Three years ago, I was working in midtown Manhattan at Park & 52nd Street making $73K a year. I quit my job in 2009 to return to school and get back into my professional field: education. In 2010, I graduated with a Master’s degree in administration and job prospects had dried up with all the money stolen in the Bank Bailouts of 2010. Somehow, all this government spending to save our economy completely obliterated any hope for a decent job in education…outside of the Bronx.
Rather than beat my head against the wall and/or continue teaching, I decided to move upstate to Lake Placid, NY – home of the 1980 Winter Olympics. On a whim, I walked into The Whiteface Lodge and asked for a job. I was hired that day as Concierge.
At the time, all I cared about was being able to pay my bills. At $10.25 an hour, I literally was able to do only that. It didn’t include housing, any payments above interest levels on my student loans (and didn’t even cover that all the way to be honest) and didn’t cover food. 4 days a week at $10.25 per hour, I was able to pay for my car, cell phone, credit card debt payment and student loan payments.
I really wanted to live in Lake Placid; in the middle of the trees and mountains and rivers I felt at home.
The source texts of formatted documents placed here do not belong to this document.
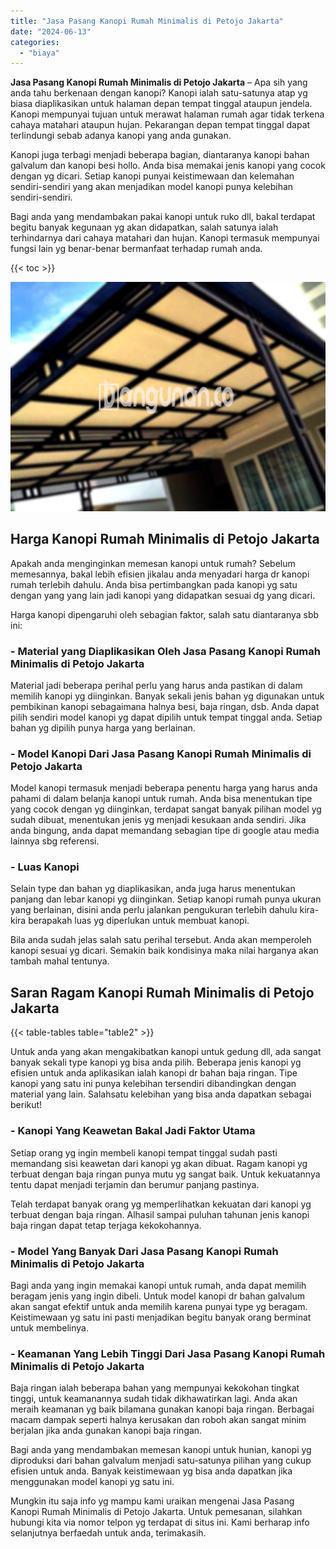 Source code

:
 ```yaml
---
title: "Jasa Pasang Kanopi Rumah Minimalis di Petojo Jakarta"
date: "2024-06-13"
categories: 
  - "biaya"
---
```


**Jasa Pasang Kanopi Rumah Minimalis di Petojo Jakarta** – Apa sih yang anda tahu berkenaan dengan kanopi? Kanopi ialah satu-satunya atap yg biasa diaplikasikan untuk halaman depan tempat tinggal ataupun jendela. Kanopi mempunyai tujuan untuk merawat halaman rumah agar tidak terkena cahaya matahari ataupun hujan. Pekarangan depan tempat tinggal dapat terlindungi sebab adanya kanopi yang anda gunakan.

Kanopi juga terbagi menjadi beberapa bagian, diantaranya kanopi bahan galvalum dan kanopi besi hollo. Anda bisa memakai jenis kanopi yang cocok dengan yg dicari. Setiap kanopi punyai keistimewaan dan kelemahan sendiri-sendiri yang akan menjadikan model kanopi punya kelebihan sendiri-sendiri.

Bagi anda yang mendambakan pakai kanopi untuk ruko dll, bakal terdapat begitu banyak kegunaan yg akan didapatkan, salah satunya ialah terhindarnya dari cahaya matahari dan hujan. Kanopi termasuk mempunyai fungsi lain yg benar-benar bermanfaat terhadap rumah anda.

{{< toc >}}

![Jasa Pasang Kanopi Rumah Minimalis di Petojo Jakarta](/images/harga-kanopi-minimalis-30.png)

## Harga Kanopi Rumah Minimalis di Petojo Jakarta

Apakah anda menginginkan memesan kanopi untuk rumah? Sebelum memesannya, bakal lebih efisien jikalau anda menyadari harga dr kanopi rumah terlebih dahulu. Anda bisa pertimbangkan pada kanopi yg satu dengan yang yang lain jadi kanopi yang didapatkan sesuai dg yang dicari.

Harga kanopi dipengaruhi oleh sebagian faktor, salah satu diantaranya sbb ini:

### \- Material yang Diaplikasikan Oleh Jasa Pasang Kanopi Rumah Minimalis di Petojo Jakarta

Material jadi beberapa perihal perlu yang harus anda pastikan di dalam memilih kanopi yg diinginkan. Banyak sekali jenis bahan yg digunakan untuk pembikinan kanopi sebagaimana halnya besi, baja ringan, dsb. Anda dapat pilih sendiri model kanopi yg dapat dipilih untuk tempat tinggal anda. Setiap bahan yg dipilih punya harga yang berlainan.

### \- Model Kanopi Dari Jasa Pasang Kanopi Rumah Minimalis di Petojo Jakarta

Model kanopi termasuk menjadi beberapa penentu harga yang harus anda pahami di dalam belanja kanopi untuk rumah. Anda bisa menentukan tipe yang cocok dengan yg diinginkan, terdapat sangat banyak pilihan model yg sudah dibuat, menentukan jenis yg menjadi kesukaan anda sendiri. Jika anda bingung, anda dapat memandang sebagian tipe di google atau media lainnya sbg referensi.

### \- Luas Kanopi

Selain type dan bahan yg diaplikasikan, anda juga harus menentukan panjang dan lebar kanopi yg diinginkan. Setiap kanopi rumah punya ukuran yang berlainan, disini anda perlu jalankan pengukuran terlebih dahulu kira-kira berapakah luas yg diperlukan untuk membuat kanopi.

Bila anda sudah jelas salah satu perihal tersebut. Anda akan memperoleh kanopi sesuai yg dicari. Semakin baik kondisinya maka nilai harganya akan tambah mahal tentunya.

## Saran Ragam Kanopi Rumah Minimalis di Petojo Jakarta

{{< table-tables table="table2" >}}

Untuk anda yang akan mengakibatkan kanopi untuk gedung dll, ada sangat banyak sekali type kanopi yg bisa anda pilih. Beberapa jenis kanopi yg efisien untuk anda aplikasikan ialah kanopi dr bahan baja ringan. Tipe kanopi yang satu ini punya kelebihan tersendiri dibandingkan dengan material yang lain. Salahsatu kelebihan yang bisa anda dapatkan sebagai berikut!

### \- Kanopi Yang Keawetan Bakal Jadi Faktor Utama

Setiap orang yg ingin membeli kanopi tempat tinggal sudah pasti memandang sisi keawetan dari kanopi yg akan dibuat. Ragam kanopi yg terbuat dengan baja ringan punya mutu yg sangat baik. Untuk kekuatannya tentu dapat menjadi terjamin dan berumur panjang pastinya.

Telah terdapat banyak orang yg memperlihatkan kekuatan dari kanopi yg terbuat dengan baja ringan. Alhasil sampai puluhan tahunan jenis kanopi baja ringan dapat tetap terjaga kekokohannya.

### \- Model Yang Banyak Dari Jasa Pasang Kanopi Rumah Minimalis di Petojo Jakarta

Bagi anda yang ingin memakai kanopi untuk rumah, anda dapat memilih beragam jenis yang ingin dibeli. Untuk model kanopi dr bahan galvalum akan sangat efektif untuk anda memilih karena punyai type yg beragam. Keistimewaan yg satu ini pasti menjadikan begitu banyak orang berminat untuk membelinya.

### \- Keamanan Yang Lebih Tinggi Dari Jasa Pasang Kanopi Rumah Minimalis di Petojo Jakarta

Baja ringan ialah beberapa bahan yang mempunyai kekokohan tingkat tinggi, untuk keamanannya sudah tidak dikhawatirkan lagi. Anda akan meraih keamanan yg baik bilamana gunakan kanopi baja ringan. Berbagai macam dampak seperti halnya kerusakan dan roboh akan sangat minim berjalan jika anda gunakan kanopi baja ringan.

Bagi anda yang mendambakan memesan kanopi untuk hunian, kanopi yg diproduksi dari bahan galvalum menjadi satu-satunya pilihan yang cukup efisien untuk anda. Banyak keistimewaan yg bisa anda dapatkan jika menggunakan model kanopi yg satu ini.

Mungkin itu saja info yg mampu kami uraikan mengenai Jasa Pasang Kanopi Rumah Minimalis di Petojo Jakarta. Untuk pemesanan, silahkan hubungi kita via nomor telpon yg terdapat di situs ini. Kami berharap info selanjutnya berfaedah untuk anda, terimakasih.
I wanted to ride my bike and hike in the woods and get lost for hours and not have to come out. I wanted the slow life, simple life, calm and relaxing life. I wanted to be a mountain…woman.
I had to get resourceful quick. Three days before I was officially homeless, I happened upon a dorm parent housing opportunity at National Sports Academy. Free housing, free internet and free meals in exchange for a couple hours a week of supervising a bunch of hockey and ski athletes seemed well worth it. I signed up without hesitation. The girls have turned out to be a great group of students and I also get a small monthly stipend which is just enough for groceries that aren’t covered in my three square meals for free a day. A huge relief on all accounts.
Dorm parenting has turned into some tutoring on the side as well and I work with a couple of students a few times a week in ESL. This helps pay for the increase in my monthly student loan payment. So that’s kind of a wash.
Overall, I’ve somehow, monthly, made this work. I don’t know exactly how except I have been piecing and scraping together odd-jobs and working hard for my $10.25 per hour. I save my tips that I occasionally get in a coin jar and use that money for beer, time out with friends or entrance fees to something I want to go do. I’m frugal. I don’t buy anything I don’t vitally need and I’m only saving $25 per month in my savings account.
I’m not sure how long I’ll be able to hold out on this kind of a budget. My $80,000 in student loans weighs heavily on me and I feel like I’m spinning my wheels making just enough to get by. I’ve started looking for jobs in education administration overseas…and may end up moving somewhere in the states with a larger economy and chance for a higher paying job. Or, better yet, something might open up here in Lake Placid.
Until then…it IS doable. You can be frugal. You can make ends meet somehow month-to-month. This time in my life has taught me about being a minimalist (and that I actually like the freedom of it much more than a house full of…stuff). I’ve worked on selling anything that is unnecessary and saving money for what is really important. It’s also taught me to fear debt and get out of it as soon as possible. It can be and is crippling. Crippling or not, life is about more than money and debt. If I’ve learned anything this last year it’s the importance of happiness and finding what makes you happy. Find what makes you happy and stick with that…somehow, it all works out in the end.